• [Work task]:
Repeat each record exactly as written, and drop any images.

• [Records for the task]:
* * * * * * *

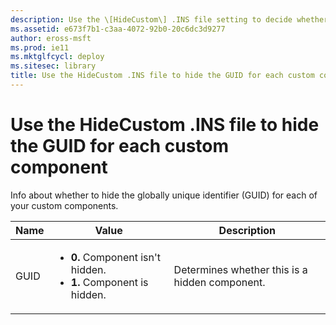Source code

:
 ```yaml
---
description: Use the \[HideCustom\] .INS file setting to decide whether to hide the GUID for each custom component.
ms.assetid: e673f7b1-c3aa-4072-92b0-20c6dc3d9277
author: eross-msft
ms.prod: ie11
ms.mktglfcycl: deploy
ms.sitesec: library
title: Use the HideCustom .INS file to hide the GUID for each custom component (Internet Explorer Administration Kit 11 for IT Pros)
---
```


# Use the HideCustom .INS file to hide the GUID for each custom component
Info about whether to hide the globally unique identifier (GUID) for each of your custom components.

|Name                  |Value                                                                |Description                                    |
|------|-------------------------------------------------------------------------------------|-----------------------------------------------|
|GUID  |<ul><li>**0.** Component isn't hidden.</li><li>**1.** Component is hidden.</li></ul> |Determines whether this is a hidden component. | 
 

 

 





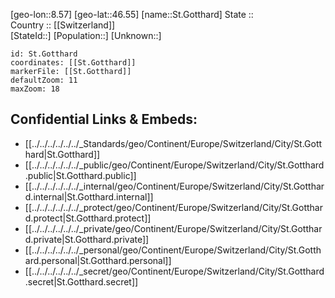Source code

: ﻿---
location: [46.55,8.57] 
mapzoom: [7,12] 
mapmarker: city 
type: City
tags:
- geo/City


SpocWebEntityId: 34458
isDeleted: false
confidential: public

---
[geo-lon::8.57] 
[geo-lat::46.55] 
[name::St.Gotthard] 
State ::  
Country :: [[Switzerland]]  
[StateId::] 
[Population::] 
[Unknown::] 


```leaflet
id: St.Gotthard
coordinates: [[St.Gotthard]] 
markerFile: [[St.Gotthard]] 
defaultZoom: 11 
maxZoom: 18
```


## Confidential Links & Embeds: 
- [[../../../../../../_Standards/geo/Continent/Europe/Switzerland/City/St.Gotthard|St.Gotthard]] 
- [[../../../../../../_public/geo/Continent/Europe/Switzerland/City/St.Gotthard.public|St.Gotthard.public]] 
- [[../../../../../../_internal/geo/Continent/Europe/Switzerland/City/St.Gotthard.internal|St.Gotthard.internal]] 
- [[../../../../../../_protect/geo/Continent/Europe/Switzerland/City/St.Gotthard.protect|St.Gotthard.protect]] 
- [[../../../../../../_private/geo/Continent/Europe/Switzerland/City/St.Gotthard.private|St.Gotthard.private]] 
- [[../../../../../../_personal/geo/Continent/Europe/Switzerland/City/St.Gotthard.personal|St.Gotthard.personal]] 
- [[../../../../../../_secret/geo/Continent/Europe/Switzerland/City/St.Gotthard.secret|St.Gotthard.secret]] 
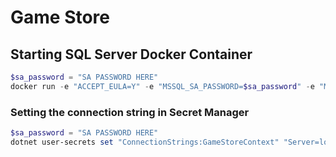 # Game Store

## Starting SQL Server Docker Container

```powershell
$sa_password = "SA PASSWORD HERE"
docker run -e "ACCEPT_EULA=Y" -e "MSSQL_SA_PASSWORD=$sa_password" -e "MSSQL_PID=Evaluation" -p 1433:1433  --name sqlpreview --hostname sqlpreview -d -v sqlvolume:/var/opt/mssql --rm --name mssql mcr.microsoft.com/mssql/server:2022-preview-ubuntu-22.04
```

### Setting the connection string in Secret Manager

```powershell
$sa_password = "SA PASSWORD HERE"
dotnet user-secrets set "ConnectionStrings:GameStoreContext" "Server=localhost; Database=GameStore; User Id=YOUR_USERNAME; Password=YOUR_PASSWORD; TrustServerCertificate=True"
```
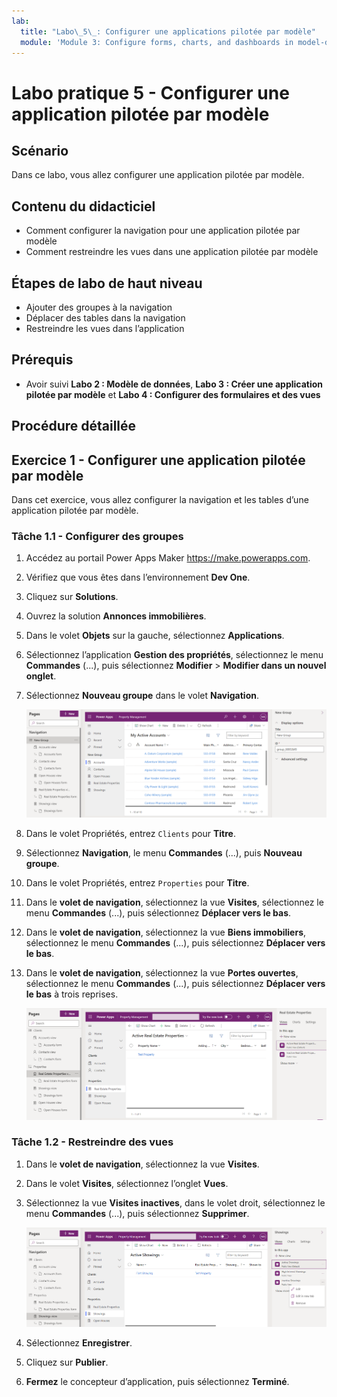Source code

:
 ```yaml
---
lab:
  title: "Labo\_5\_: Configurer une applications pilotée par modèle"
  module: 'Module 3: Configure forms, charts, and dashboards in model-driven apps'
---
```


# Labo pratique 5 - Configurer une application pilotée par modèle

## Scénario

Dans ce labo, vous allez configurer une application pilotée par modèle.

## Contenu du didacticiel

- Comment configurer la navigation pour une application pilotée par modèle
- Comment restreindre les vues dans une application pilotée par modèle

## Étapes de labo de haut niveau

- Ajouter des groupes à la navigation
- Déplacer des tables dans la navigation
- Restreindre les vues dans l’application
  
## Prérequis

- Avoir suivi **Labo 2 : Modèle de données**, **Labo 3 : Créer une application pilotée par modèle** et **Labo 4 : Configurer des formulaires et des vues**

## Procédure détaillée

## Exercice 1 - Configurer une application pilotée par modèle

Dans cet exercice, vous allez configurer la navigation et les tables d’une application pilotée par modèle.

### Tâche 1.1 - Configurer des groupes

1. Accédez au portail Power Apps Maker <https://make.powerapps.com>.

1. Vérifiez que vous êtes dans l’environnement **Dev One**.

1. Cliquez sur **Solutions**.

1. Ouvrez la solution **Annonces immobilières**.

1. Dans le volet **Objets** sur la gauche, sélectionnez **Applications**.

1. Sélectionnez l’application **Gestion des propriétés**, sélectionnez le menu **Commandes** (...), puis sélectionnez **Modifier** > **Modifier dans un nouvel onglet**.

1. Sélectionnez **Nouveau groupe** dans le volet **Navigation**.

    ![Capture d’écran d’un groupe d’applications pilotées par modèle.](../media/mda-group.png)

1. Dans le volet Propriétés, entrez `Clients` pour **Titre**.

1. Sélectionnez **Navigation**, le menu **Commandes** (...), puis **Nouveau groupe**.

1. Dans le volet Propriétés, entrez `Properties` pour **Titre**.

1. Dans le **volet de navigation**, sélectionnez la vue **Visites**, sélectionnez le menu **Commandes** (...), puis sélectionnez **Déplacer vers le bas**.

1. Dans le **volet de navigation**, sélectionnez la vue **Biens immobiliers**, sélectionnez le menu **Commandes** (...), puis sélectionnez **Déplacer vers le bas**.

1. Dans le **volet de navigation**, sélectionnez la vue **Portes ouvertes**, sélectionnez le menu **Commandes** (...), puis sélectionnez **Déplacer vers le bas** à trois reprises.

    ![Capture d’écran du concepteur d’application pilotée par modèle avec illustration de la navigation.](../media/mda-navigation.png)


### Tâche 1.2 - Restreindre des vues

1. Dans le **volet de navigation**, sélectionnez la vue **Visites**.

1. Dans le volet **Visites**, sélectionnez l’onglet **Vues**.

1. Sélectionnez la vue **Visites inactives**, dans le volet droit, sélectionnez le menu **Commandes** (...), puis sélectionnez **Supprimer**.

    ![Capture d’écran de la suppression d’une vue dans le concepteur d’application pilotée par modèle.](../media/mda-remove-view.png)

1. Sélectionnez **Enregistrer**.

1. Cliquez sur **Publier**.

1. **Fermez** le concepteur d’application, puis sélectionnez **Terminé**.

* * * * * * *

• [Response area]:
Source code

:
 ```yaml
---
description: Use the \[HideCustom\] .INS file setting to decide whether to hide the GUID for each custom component.
ms.assetid: e673f7b1-c3aa-4072-92b0-20c6dc3d9277
author: eross-msft
ms.prod: ie11
ms.mktglfcycl: deploy
ms.sitesec: library
title: Use the HideCustom .INS file to hide the GUID for each custom component (Internet Explorer Administration Kit 11 for IT Pros)
---
```


# Use the HideCustom .INS file to hide the GUID for each custom component
Info about whether to hide the globally unique identifier (GUID) for each of your custom components.

|Name                  |Value                                                                |Description                                    |
|------|-------------------------------------------------------------------------------------|-----------------------------------------------|
|GUID  |<ul><li>**0.** Component isn't hidden.</li><li>**1.** Component is hidden.</li></ul> |Determines whether this is a hidden component. | 
 

 

 





Source code

: ﻿---
location: [46.55,8.57] 
mapzoom: [7,12] 
mapmarker: city 
type: City
tags:
- geo/City


SpocWebEntityId: 34458
isDeleted: false
confidential: public

---
[geo-lon::8.57] 
[geo-lat::46.55] 
[name::St.Gotthard] 
State ::  
Country :: [[Switzerland]]  
[StateId::] 
[Population::] 
[Unknown::] 


```leaflet
id: St.Gotthard
coordinates: [[St.Gotthard]] 
markerFile: [[St.Gotthard]] 
defaultZoom: 11 
maxZoom: 18
```


## Confidential Links & Embeds: 
- [[../../../../../../_Standards/geo/Continent/Europe/Switzerland/City/St.Gotthard|St.Gotthard]] 
- [[../../../../../../_public/geo/Continent/Europe/Switzerland/City/St.Gotthard.public|St.Gotthard.public]] 
- [[../../../../../../_internal/geo/Continent/Europe/Switzerland/City/St.Gotthard.internal|St.Gotthard.internal]] 
- [[../../../../../../_protect/geo/Continent/Europe/Switzerland/City/St.Gotthard.protect|St.Gotthard.protect]] 
- [[../../../../../../_private/geo/Continent/Europe/Switzerland/City/St.Gotthard.private|St.Gotthard.private]] 
- [[../../../../../../_personal/geo/Continent/Europe/Switzerland/City/St.Gotthard.personal|St.Gotthard.personal]] 
- [[../../../../../../_secret/geo/Continent/Europe/Switzerland/City/St.Gotthard.secret|St.Gotthard.secret]] 
 # Game Store

## Starting SQL Server Docker Container

```powershell
$sa_password = "SA PASSWORD HERE"
docker run -e "ACCEPT_EULA=Y" -e "MSSQL_SA_PASSWORD=$sa_password" -e "MSSQL_PID=Evaluation" -p 1433:1433  --name sqlpreview --hostname sqlpreview -d -v sqlvolume:/var/opt/mssql --rm --name mssql mcr.microsoft.com/mssql/server:2022-preview-ubuntu-22.04
```

### Setting the connection string in Secret Manager

```powershell
$sa_password = "SA PASSWORD HERE"
dotnet user-secrets set "ConnectionStrings:GameStoreContext" "Server=localhost; Database=GameStore; User Id=YOUR_USERNAME; Password=YOUR_PASSWORD; TrustServerCertificate=True"
```
Source code

:
 ```yaml
---
lab:
  title: "Labo\_5\_: Configurer une applications pilotée par modèle"
  module: 'Module 3: Configure forms, charts, and dashboards in model-driven apps'
---
```


# Labo pratique 5 - Configurer une application pilotée par modèle

## Scénario

Dans ce labo, vous allez configurer une application pilotée par modèle.

## Contenu du didacticiel

- Comment configurer la navigation pour une application pilotée par modèle
- Comment restreindre les vues dans une application pilotée par modèle

## Étapes de labo de haut niveau

- Ajouter des groupes à la navigation
- Déplacer des tables dans la navigation
- Restreindre les vues dans l’application
  
## Prérequis

- Avoir suivi **Labo 2 : Modèle de données**, **Labo 3 : Créer une application pilotée par modèle** et **Labo 4 : Configurer des formulaires et des vues**

## Procédure détaillée

## Exercice 1 - Configurer une application pilotée par modèle

Dans cet exercice, vous allez configurer la navigation et les tables d’une application pilotée par modèle.

### Tâche 1.1 - Configurer des groupes

1. Accédez au portail Power Apps Maker <https://make.powerapps.com>.

1. Vérifiez que vous êtes dans l’environnement **Dev One**.

1. Cliquez sur **Solutions**.

1. Ouvrez la solution **Annonces immobilières**.

1. Dans le volet **Objets** sur la gauche, sélectionnez **Applications**.

1. Sélectionnez l’application **Gestion des propriétés**, sélectionnez le menu **Commandes** (...), puis sélectionnez **Modifier** > **Modifier dans un nouvel onglet**.

1. Sélectionnez **Nouveau groupe** dans le volet **Navigation**.

    ![Capture d’écran d’un groupe d’applications pilotées par modèle.](../media/mda-group.png)

1. Dans le volet Propriétés, entrez `Clients` pour **Titre**.

1. Sélectionnez **Navigation**, le menu **Commandes** (...), puis **Nouveau groupe**.

1. Dans le volet Propriétés, entrez `Properties` pour **Titre**.

1. Dans le **volet de navigation**, sélectionnez la vue **Visites**, sélectionnez le menu **Commandes** (...), puis sélectionnez **Déplacer vers le bas**.

1. Dans le **volet de navigation**, sélectionnez la vue **Biens immobiliers**, sélectionnez le menu **Commandes** (...), puis sélectionnez **Déplacer vers le bas**.

1. Dans le **volet de navigation**, sélectionnez la vue **Portes ouvertes**, sélectionnez le menu **Commandes** (...), puis sélectionnez **Déplacer vers le bas** à trois reprises.

    ![Capture d’écran du concepteur d’application pilotée par modèle avec illustration de la navigation.](../media/mda-navigation.png)


### Tâche 1.2 - Restreindre des vues

1. Dans le **volet de navigation**, sélectionnez la vue **Visites**.

1. Dans le volet **Visites**, sélectionnez l’onglet **Vues**.

1. Sélectionnez la vue **Visites inactives**, dans le volet droit, sélectionnez le menu **Commandes** (...), puis sélectionnez **Supprimer**.

    ![Capture d’écran de la suppression d’une vue dans le concepteur d’application pilotée par modèle.](../media/mda-remove-view.png)

1. Sélectionnez **Enregistrer**.

1. Cliquez sur **Publier**.

1. **Fermez** le concepteur d’application, puis sélectionnez **Terminé**.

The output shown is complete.